- Task
Please state how many lines of the records below contain the word "align". Give the number and nothing else.

[Saved entries]
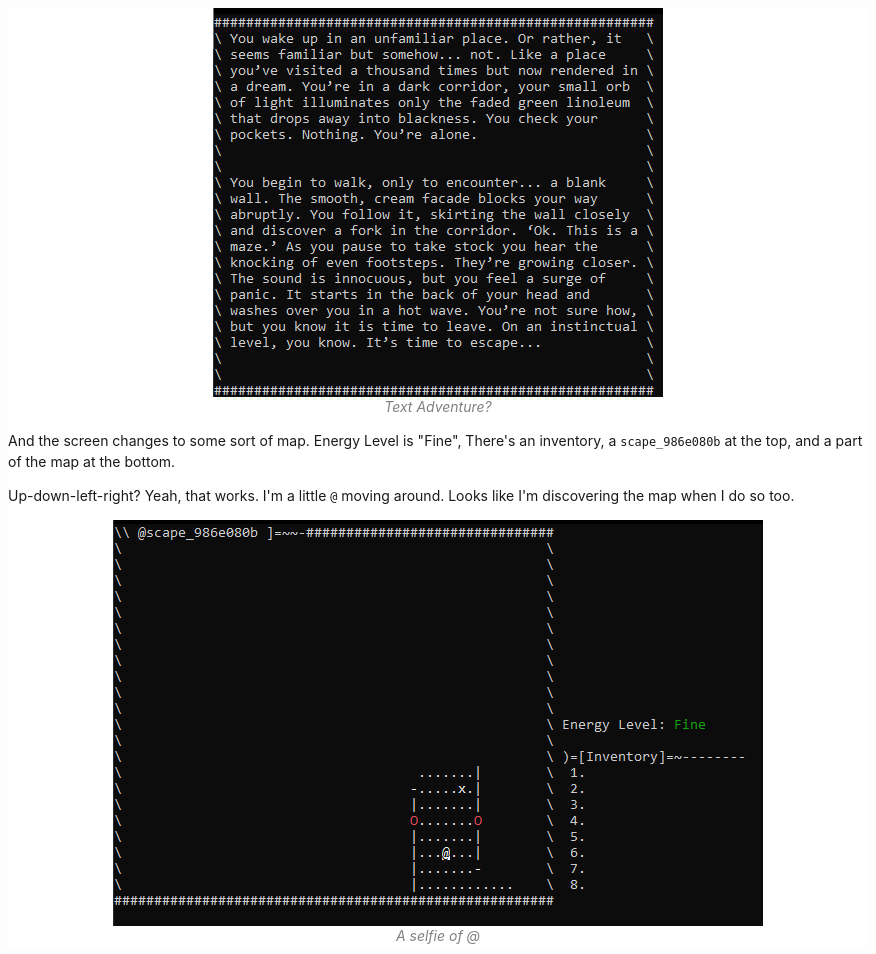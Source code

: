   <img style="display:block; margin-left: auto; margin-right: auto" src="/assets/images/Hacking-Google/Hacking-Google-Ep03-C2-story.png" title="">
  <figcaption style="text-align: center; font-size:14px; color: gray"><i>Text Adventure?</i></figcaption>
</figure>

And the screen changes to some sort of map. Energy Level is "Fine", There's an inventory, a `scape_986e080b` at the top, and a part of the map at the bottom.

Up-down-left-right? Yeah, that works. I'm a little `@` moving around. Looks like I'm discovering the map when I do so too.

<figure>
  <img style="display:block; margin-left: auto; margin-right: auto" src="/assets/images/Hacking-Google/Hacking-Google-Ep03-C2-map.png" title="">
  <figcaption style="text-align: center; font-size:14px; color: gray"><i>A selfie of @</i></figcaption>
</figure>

- Output of the exercise
2